More than 750,000 jobs vanished last month due to COVID-19, according to figures released this week from the New Jersey labor department—add to the mix an unemployment rate that is slightly higher than the national jobless rate and the historic Garden state has indeed become a current state of despair.

According to statistics, about 757,000 jobs were lost across the state in April—a record and the state unemployment rate peaked at 15.3 percent—compared to an average of about 14.7 percent across the country. Economist predict the unemployment rate will remain perched at about 15 percent through the end of the year. The hardest hit industries include leisure and hospitality, trade, transportation and education with the loss of  more than half a million jobs.

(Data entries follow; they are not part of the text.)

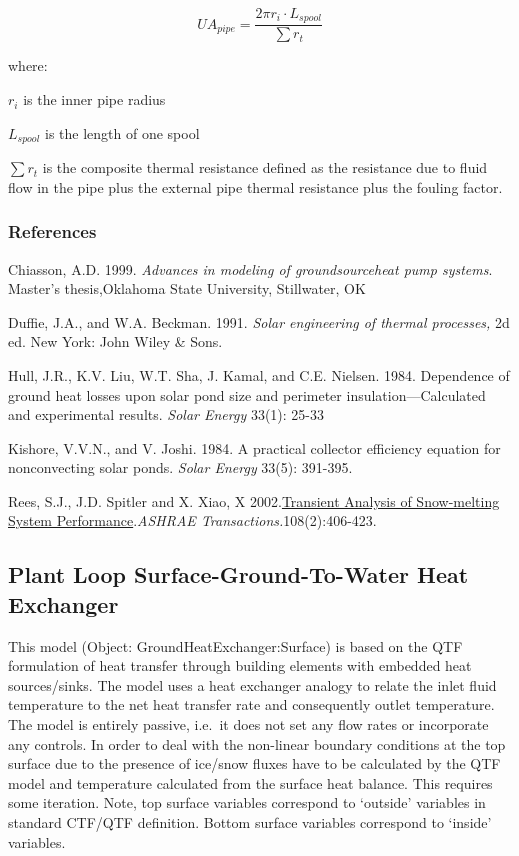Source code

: \begin{equation}
U{A_{pipe}} = \frac{{2\pi {r_i}\cdot {L_{spool}}}}{{\sum {{r_t}} }}
\end{equation}

where:

\({r_i}\) is the inner pipe radius

\({L_{spool}}\)  is the length of one spool

\(\sum {{r_t}}\) is the composite thermal resistance defined as the resistance due to fluid flow in the pipe plus the external pipe thermal resistance plus the fouling factor.

\subsubsection{References}\label{references-4-002}

Chiasson, A.D. 1999. \emph{Advances in modeling of groundsourceheat pump systems}. Master's thesis,Oklahoma State University, Stillwater, OK

Duffie, J.A., and W.A. Beckman. 1991. \emph{Solar engineering of thermal processes,} 2d ed. New York: John Wiley \& Sons.

Hull, J.R., K.V. Liu, W.T. Sha, J. Kamal, and C.E. Nielsen. 1984. Dependence of ground heat losses upon solar pond size and perimeter insulation---Calculated and experimental results. \emph{Solar Energy} 33(1): 25-33

Kishore, V.V.N., and V. Joshi. 1984. A practical collector efficiency equation for nonconvecting solar ponds. \emph{Solar Energy} 33(5): 391-395.

Rees, S.J., J.D. Spitler and X. Xiao, X 2002.\href{http://www.hvac.okstate.edu/pdfs/Rees_Spitler_Xiao_02.pdf}{Transient Analysis of Snow-melting System Performance}.\emph{ASHRAE Transactions.}108(2):406-423.

\subsection{Plant Loop Surface-Ground-To-Water Heat Exchanger}\label{plant-loop-surface-ground-to-water-heat-exchanger}

This model (Object: GroundHeatExchanger:Surface) is based on the QTF formulation of heat transfer through building elements with embedded heat sources/sinks. The model uses a heat exchanger analogy to relate the inlet fluid temperature to the net heat transfer rate and consequently outlet temperature. The model is entirely passive, i.e.~it does not set any flow rates or incorporate any controls. In order to deal with the non-linear boundary conditions at the top surface due to the presence of ice/snow fluxes have to be calculated by the QTF model and temperature calculated from the surface heat balance. This requires some iteration. Note, top surface variables correspond to `outside' variables in standard CTF/QTF definition. Bottom surface variables correspond to `inside' variables.

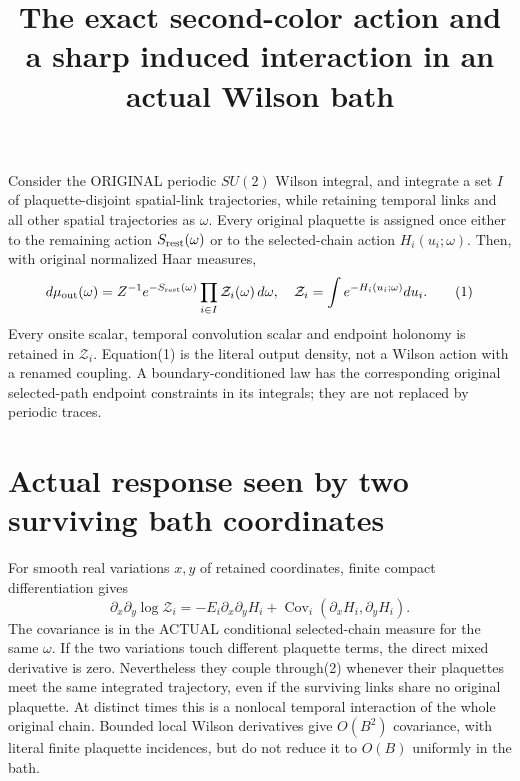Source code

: \documentclass{article}
\title{The exact second-color action and a sharp induced interaction in an actual Wilson bath}\author{}\date{}
\begin{document}
\maketitle
Consider the ORIGINAL periodic $SU(2)$ Wilson integral, and integrate a set $I$ of plaquette-disjoint spatial-link trajectories, while retaining temporal links and all other spatial trajectories as $\omega$. Every original plaquette is assigned once either to the remaining action $S_{\rm rest}(\omega)$ or to the selected-chain action $H_i(u_i;\omega)$. Then, with original normalized Haar measures,
\[
 d\mu_{\rm out}(\omega)=Z^{-1}e^{-S_{\rm rest}(\omega)}
                 \prod_{i\in I}\mathcal Z_i(\omega)\,d\omega,
 \quad \mathcal Z_i=\int e^{-H_i(u_i;\omega)}du_i.       \tag{1}
\]
Every onsite scalar, temporal convolution scalar and endpoint holonomy is retained in $\mathcal Z_i$. Equation(1) is the literal output density, not a Wilson action with a renamed coupling. A boundary-conditioned law has the corresponding original selected-path endpoint constraints in its integrals; they are not replaced by periodic traces.

\section*{Actual response seen by two surviving bath coordinates}
For smooth real variations $x,y$ of retained coordinates, finite compact differentiation gives
\[
 \partial_x\partial_y\log\mathcal Z_i
 =-E_i\partial_x\partial_y H_i
   +\operatorname{Cov}_i(\partial_xH_i,\partial_yH_i).  \tag{2}
\]
The covariance is in the ACTUAL conditional selected-chain measure for the same $\omega$. If the two variations touch different plaquette terms, the direct mixed derivative is zero. Nevertheless they couple through(2) whenever their plaquettes meet the same integrated trajectory, even if the surviving links share no original plaquette. At distinct times this is a nonlocal temporal interaction of the whole original chain. Bounded local Wilson derivatives give $O(B^2)$ covariance, with literal finite plaquette incidences, but do not reduce it to $O(B)$ uniformly in the bath.
\end{document}
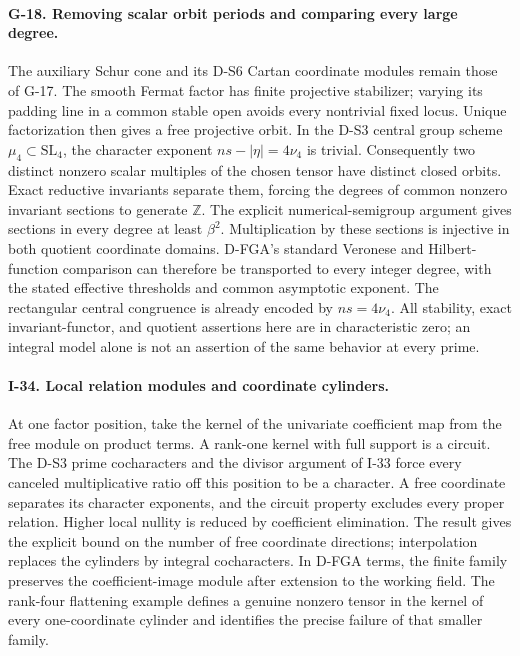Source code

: \paragraph{G-18. Removing scalar orbit periods and comparing every large degree.}
The auxiliary Schur cone and its D-S6 Cartan coordinate modules remain
those of G-17. The smooth Fermat factor has finite projective stabilizer;
varying its padding line in a common stable open avoids every nontrivial
fixed locus. Unique factorization then gives a free projective orbit.
In the D-S3 central group scheme $\mu_4\subset\mathrm{SL}_4$, the
character exponent $ns-|\eta|=4\nu_4$ is trivial. Consequently two
distinct nonzero scalar multiples of the chosen tensor have distinct
closed orbits. Exact reductive invariants separate them, forcing the
degrees of common nonzero invariant sections to generate $\mathbb Z$.
The explicit numerical-semigroup argument gives sections in every
degree at least $\beta^2$. Multiplication by these sections is injective
in both quotient coordinate domains. D-FGA's standard Veronese and
Hilbert-function comparison can therefore be transported to every
integer degree, with the stated effective thresholds and common
asymptotic exponent. The rectangular central congruence is already
encoded by $ns=4\nu_4$. All stability, exact invariant-functor, and
quotient assertions here are in characteristic zero; an integral
model alone is not an assertion of the same behavior at every prime.

\paragraph{I-34. Local relation modules and coordinate cylinders.}
At one factor position, take the kernel of the univariate coefficient
map from the free module on product terms. A rank-one kernel with full
support is a circuit. The D-S3 prime cocharacters and the divisor
argument of I-33 force every canceled multiplicative ratio off this
position to be a character. A free coordinate separates its character
exponents, and the circuit property excludes every proper relation.
Higher local nullity is reduced by coefficient elimination. The result
gives the explicit bound on the number of free coordinate directions;
interpolation replaces the cylinders by integral cocharacters. In
D-FGA terms, the finite family preserves the coefficient-image module
after extension to the working field. The rank-four flattening example
defines a genuine nonzero tensor in the kernel of every one-coordinate
cylinder and identifies the precise failure of that smaller family.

About $3.4 billion has been paid out in jobless benefits—a figure state economists said will continue to rise throughout the summer and fall.

During a Thursday afternoon press conference, state labor commissioner Robert Asaro Angelo said, “As our state was succeeding in flattening one curve {COVID-19}, it was natural to see a rise in another {unemployment}.” Asaro Angelo has faced mounting criticism including calls for him to resign as head of the labor from state politicos and constituents—citing ongoing issues in processing unemployment payments. Complaints include the handling of an enormous backlog of claims; computer malfunctions and improper processing of valid claims. For example, one claimant was approved for standard state unemployment benefits through a part time job, when he should have been denied and instead approved for the pandemic unemployment assistance (PUA) as a self-employed individual. The gig worker has filed several appeals online; telephoned the office  and mailed several letters directly to Asaro Angelo. To date, the gig worker has not received a response or benefits for nearly 3 months.

“I'm dead broke and don't know what to do,” he said. “I'm afraid if I certify weekly for the regular unemployment I was approved for and should not have been, it would be considered committing unemployment fraud,” he said. “I'm eligible for PUA benefits and not regular unemployment benefits, but I can't get through to anyone to help me get it rectified.”

Lastly,  Asaro Angelo assures claimants that all valid claims will be processed, backdated and paid in full. However, the assurance is too little and too late for thousands of families across the state with no income.

Once recent Facebook message from a family in the central city of  Edison, read, in part, ...''Husband no work, both kids no work,,grandma no money and disabled..if not for my mother in law we would not have food. I'm not asking for money, but for help, PLEASE! How can we get our unemployment benefits? Stimulus? PLEASE HELP US!!